I admittedly had no idea what to expect for the Dayton Flyers this season. The team was dealing with the offseason departures of four key seniors and coach Archie Miller, making it difficult to get a clear outlook for the upcoming year. For all intents and purposes, many anticipated a rocky transition.
Somehow, this team has fallen well below even the most realistic expectations. If there was any benefit from last night’s drubbing at the hands of a bad LaSalle team – another blunder in a season full of them – it’s that the loss brought us one step closer to getting this miserable season over with.
Again, it would’ve been foolish to expect this year’s Flyers to continue the success we’ve seen over the past four seasons. Another tournament bid was seen as nothing more than a lofty best-case scenario. There was simply too much youth and inexperience on the roster to expect anything less than a year full of growing pains.
At this point, I’d kill to see such a thing, only because it would imply we’re witnessing even the slightest bit of growth.
The Flyers will more than likely finish the year below .500 for the first time since 2006. They’ve only won once on the road. They’ve been utterly manhandled in their last three defeats, including last night’s spanking at the hands of one of the few teams below them in the A-10 standings.
The year hasn’t been completely devoid of bright spots. The play of Jalen Crutcher and Jordan Davis indicates Dayton should have a solid starting back court for the next few years. Trey Landers is slowly becoming a consistent contributor.
…and that’s basically it. Darrell Davis has had a great season, sure, but he’ll be gone come next year, so it’s nothing this team can build upon. Josh Cunningham is still one of the team’s best players, but new coach Anthony Grant doesn’t seem to know how to design an offensive scheme around him.

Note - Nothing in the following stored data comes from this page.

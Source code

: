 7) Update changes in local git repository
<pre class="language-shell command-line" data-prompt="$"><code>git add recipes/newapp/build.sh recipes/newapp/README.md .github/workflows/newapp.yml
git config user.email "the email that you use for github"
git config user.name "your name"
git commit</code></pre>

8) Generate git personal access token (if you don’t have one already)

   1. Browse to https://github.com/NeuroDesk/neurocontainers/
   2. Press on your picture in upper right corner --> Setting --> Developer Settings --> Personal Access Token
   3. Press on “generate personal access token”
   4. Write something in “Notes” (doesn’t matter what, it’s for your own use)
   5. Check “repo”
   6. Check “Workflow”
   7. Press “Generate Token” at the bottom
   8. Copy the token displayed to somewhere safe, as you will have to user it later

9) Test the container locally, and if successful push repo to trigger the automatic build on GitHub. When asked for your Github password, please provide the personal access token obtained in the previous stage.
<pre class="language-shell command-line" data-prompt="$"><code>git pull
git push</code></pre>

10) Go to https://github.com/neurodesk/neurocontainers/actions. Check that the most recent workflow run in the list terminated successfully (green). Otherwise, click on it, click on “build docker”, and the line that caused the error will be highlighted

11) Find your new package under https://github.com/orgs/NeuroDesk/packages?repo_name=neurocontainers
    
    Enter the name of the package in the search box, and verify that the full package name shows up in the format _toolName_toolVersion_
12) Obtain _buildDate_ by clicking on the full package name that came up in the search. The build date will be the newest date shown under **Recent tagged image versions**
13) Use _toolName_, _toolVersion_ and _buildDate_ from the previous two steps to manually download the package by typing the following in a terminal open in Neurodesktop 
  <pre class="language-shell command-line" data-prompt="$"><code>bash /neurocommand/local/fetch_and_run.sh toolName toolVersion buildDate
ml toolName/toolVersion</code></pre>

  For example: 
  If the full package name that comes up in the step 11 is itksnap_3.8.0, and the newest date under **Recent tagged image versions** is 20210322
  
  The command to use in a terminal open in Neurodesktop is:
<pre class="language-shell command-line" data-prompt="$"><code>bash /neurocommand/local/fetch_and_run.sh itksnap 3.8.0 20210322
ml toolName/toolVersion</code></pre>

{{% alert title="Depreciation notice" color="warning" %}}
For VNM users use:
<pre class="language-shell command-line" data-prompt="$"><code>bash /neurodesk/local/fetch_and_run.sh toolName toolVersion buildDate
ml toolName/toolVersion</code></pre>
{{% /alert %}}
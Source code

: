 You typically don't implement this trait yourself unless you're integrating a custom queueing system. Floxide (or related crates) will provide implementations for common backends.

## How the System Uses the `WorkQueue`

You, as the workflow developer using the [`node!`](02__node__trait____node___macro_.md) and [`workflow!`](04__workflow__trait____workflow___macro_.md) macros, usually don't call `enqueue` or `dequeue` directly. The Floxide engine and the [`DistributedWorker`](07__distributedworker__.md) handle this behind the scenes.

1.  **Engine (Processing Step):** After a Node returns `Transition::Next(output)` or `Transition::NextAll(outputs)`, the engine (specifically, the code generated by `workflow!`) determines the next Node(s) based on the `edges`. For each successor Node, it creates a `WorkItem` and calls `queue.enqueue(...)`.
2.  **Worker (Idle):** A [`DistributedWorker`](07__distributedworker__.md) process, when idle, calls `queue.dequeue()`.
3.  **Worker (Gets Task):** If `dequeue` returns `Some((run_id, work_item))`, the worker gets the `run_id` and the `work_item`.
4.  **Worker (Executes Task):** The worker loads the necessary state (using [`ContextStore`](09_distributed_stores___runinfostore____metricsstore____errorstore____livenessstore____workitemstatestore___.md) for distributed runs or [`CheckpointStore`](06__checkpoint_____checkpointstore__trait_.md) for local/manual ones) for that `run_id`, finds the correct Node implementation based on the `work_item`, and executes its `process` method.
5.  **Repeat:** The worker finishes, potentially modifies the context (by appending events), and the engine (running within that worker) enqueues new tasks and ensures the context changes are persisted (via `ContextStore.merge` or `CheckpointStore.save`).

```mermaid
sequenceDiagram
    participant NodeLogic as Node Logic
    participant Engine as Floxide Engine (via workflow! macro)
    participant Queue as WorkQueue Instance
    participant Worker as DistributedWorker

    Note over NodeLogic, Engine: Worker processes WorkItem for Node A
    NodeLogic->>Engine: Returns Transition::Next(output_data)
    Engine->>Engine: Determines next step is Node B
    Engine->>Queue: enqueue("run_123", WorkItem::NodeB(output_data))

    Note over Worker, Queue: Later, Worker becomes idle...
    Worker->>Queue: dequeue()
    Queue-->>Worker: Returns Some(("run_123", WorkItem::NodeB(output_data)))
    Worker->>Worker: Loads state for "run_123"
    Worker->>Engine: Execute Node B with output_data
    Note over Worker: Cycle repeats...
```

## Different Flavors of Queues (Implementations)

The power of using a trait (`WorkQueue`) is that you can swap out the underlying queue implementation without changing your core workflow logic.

While silver linings are tough to come by, you’ll have no trouble finding negatives when looking at this season. This is mainly due to the fact this team deals with the same problems in almost every single defeat.
Motivation comes at a premium, as the Flyers are very easily deflated by the slightest sign of adversity. The defense is haphazard at best, while the offense often lives or dies by the three-point shot even if it’s not even remotely falling.

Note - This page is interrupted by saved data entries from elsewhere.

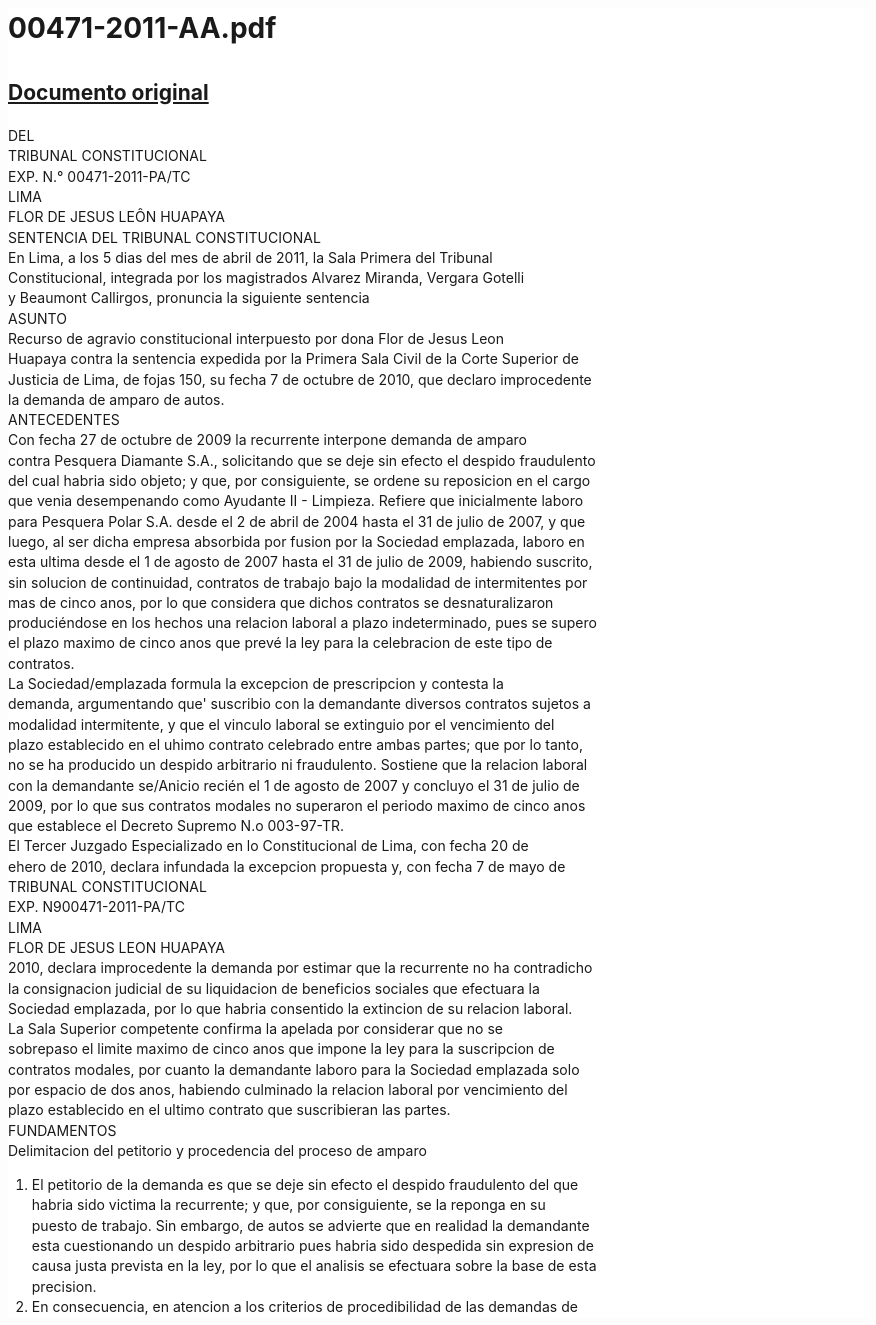 
00471-2011-AA.pdf
=================
  
[Documento original](https://tc.gob.pe/jurisprudencia/2011/00471-2011-AA.pdf)  
---  
DEL  
TRIBUNAL CONSTITUCIONAL  
EXP. N.° 00471-2011-PA/TC  
LIMA  
FLOR DE JESUS LEÔN HUAPAYA  
SENTENCIA DEL TRIBUNAL CONSTITUCIONAL  
En Lima, a los 5 dias del mes de abril de 2011, la Sala Primera del Tribunal  
Constitucional, integrada por los magistrados Alvarez Miranda, Vergara Gotelli  
y Beaumont Callirgos, pronuncia la siguiente sentencia  
ASUNTO  
Recurso de agravio constitucional interpuesto por dona Flor de Jesus Leon  
Huapaya contra la sentencia expedida por la Primera Sala Civil de la Corte Superior de  
Justicia de Lima, de fojas 150, su fecha 7 de octubre de 2010, que declaro improcedente  
la demanda de amparo de autos.  
ANTECEDENTES  
Con fecha 27 de octubre de 2009 la recurrente interpone demanda de amparo  
contra Pesquera Diamante S.A., solicitando que se deje sin efecto el despido fraudulento  
del cual habria sido objeto; y que, por consiguiente, se ordene su reposicion en el cargo  
que venia desempenando como Ayudante II - Limpieza. Refiere que inicialmente laboro  
para Pesquera Polar S.A. desde el 2 de abril de 2004 hasta el 31 de julio de 2007, y que  
luego, al ser dicha empresa absorbida por fusion por la Sociedad emplazada, laboro en  
esta ultima desde el 1 de agosto de 2007 hasta el 31 de julio de 2009, habiendo suscrito,  
sin solucion de continuidad, contratos de trabajo bajo la modalidad de intermitentes por  
mas de cinco anos, por lo que considera que dichos contratos se desnaturalizaron  
produciéndose en los hechos una relacion laboral a plazo indeterminado, pues se supero  
el plazo maximo de cinco anos que prevé la ley para la celebracion de este tipo de  
contratos.  
La Sociedad/emplazada formula la excepcion de prescripcion y contesta la  
demanda, argumentando que' suscribio con la demandante diversos contratos sujetos a  
modalidad intermitente, y que el vinculo laboral se extinguio por el vencimiento del  
plazo establecido en el uhimo contrato celebrado entre ambas partes; que por lo tanto,  
no se ha producido un despido arbitrario ni fraudulento. Sostiene que la relacion laboral  
con la demandante se/Anicio recién el 1 de agosto de 2007 y concluyo el 31 de julio de  
2009, por lo que sus contratos modales no superaron el periodo maximo de cinco anos  
que establece el Decreto Supremo N.o 003-97-TR.  
El Tercer Juzgado Especializado en lo Constitucional de Lima, con fecha 20 de  
ehero de 2010, declara infundada la excepcion propuesta y, con fecha 7 de mayo de  
TRIBUNAL CONSTITUCIONAL  
EXP. N900471-2011-PA/TC  
LIMA  
FLOR DE JESUS LEON HUAPAYA  
2010, declara improcedente la demanda por estimar que la recurrente no ha contradicho  
la consignacion judicial de su liquidacion de beneficios sociales que efectuara la  
Sociedad emplazada, por lo que habria consentido la extincion de su relacion laboral.  
La Sala Superior competente confirma la apelada por considerar que no se  
sobrepaso el limite maximo de cinco anos que impone la ley para la suscripcion de  
contratos modales, por cuanto la demandante laboro para la Sociedad emplazada solo  
por espacio de dos anos, habiendo culminado la relacion laboral por vencimiento del  
plazo establecido en el ultimo contrato que suscribieran las partes.  
FUNDAMENTOS  
Delimitacion del petitorio y procedencia del proceso de amparo  
1. El petitorio de la demanda es que se deje sin efecto el despido fraudulento del que  
habria sido victima la recurrente; y que, por consiguiente, se la reponga en su  
puesto de trabajo. Sin embargo, de autos se advierte que en realidad la demandante  
esta cuestionando un despido arbitrario pues habria sido despedida sin expresion de  
causa justa prevista en la ley, por lo que el analisis se efectuara sobre la base de esta  
precision.  
2. En consecuencia, en atencion a los criterios de procedibilidad de las demandas de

Despite dealing with an inexperienced roster, Grant has made countless questionable decisions throughout the year. Whether it be bizarre rotations, a refusal to call time-out to stop an opponent’s momentum or just a blatant lack of a game-plan, Grant’s first season has been head-scratching to say the least. When it comes to both him and his players, none of the problems we saw at the beginning of the year have disappeared as we near the end of it.
Which helps to highlight easily the most frustrating outcome of this year. We’re just one game away from the regular season ending, and there’s been zero indication of growth from this team. The players are still making the same mistakes, still falling into the same predictable habits, still tucking their tails between their collective legs the second the going gets tough.

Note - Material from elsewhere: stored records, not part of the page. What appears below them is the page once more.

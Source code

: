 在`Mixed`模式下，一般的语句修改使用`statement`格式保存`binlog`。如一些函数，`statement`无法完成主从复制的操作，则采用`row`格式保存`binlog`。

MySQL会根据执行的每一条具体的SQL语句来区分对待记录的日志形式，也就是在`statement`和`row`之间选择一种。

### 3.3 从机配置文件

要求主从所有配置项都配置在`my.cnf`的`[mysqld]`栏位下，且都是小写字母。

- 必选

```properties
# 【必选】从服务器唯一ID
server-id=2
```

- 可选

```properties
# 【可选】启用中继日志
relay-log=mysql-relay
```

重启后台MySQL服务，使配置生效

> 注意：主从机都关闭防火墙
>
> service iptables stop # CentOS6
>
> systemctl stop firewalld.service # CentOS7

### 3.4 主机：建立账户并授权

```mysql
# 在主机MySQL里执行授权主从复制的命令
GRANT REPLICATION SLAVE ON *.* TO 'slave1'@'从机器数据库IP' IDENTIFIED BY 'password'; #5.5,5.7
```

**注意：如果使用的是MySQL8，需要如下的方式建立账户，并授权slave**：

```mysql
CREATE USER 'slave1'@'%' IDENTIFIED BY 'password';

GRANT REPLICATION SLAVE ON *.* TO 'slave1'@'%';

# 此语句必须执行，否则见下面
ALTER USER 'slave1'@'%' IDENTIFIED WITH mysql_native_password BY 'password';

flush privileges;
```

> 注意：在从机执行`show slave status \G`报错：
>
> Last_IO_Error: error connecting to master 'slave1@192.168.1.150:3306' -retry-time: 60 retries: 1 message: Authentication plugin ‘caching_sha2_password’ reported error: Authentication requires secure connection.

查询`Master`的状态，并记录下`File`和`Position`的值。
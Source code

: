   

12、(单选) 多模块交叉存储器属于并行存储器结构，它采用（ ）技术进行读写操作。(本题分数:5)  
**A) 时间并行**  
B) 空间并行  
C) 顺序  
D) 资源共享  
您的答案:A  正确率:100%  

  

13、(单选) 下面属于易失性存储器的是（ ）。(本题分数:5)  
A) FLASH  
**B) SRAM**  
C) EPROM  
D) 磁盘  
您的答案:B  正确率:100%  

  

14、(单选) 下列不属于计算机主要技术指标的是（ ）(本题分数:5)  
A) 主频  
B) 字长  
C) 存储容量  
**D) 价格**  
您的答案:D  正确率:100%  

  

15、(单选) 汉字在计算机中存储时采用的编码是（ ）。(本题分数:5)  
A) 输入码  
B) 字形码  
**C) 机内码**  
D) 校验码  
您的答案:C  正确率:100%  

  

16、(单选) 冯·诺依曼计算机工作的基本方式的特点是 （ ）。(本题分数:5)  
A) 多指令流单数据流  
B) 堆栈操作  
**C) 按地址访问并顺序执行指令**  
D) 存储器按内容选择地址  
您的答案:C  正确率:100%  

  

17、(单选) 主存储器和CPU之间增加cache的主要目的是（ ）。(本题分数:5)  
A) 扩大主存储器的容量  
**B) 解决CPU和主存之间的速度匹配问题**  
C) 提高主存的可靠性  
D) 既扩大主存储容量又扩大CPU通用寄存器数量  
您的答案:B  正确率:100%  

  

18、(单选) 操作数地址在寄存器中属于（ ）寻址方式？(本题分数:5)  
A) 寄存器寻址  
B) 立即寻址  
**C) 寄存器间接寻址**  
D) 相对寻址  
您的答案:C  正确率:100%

This only makes the lack of development even worse. It’s one thing to keep losing despite solid effort, it’s another to look as though you’re blatantly quitting. The amount of losses which could be accurately described this way is too high to count.
Barring a seemingly impossible run in the upcoming conference tournament, this Dayton season will be an incredible let-down. However, it won’t be because these Flyers failed to live up to the expectations of the previous class.
It’ll be because they didn’t even try to do so in the first place.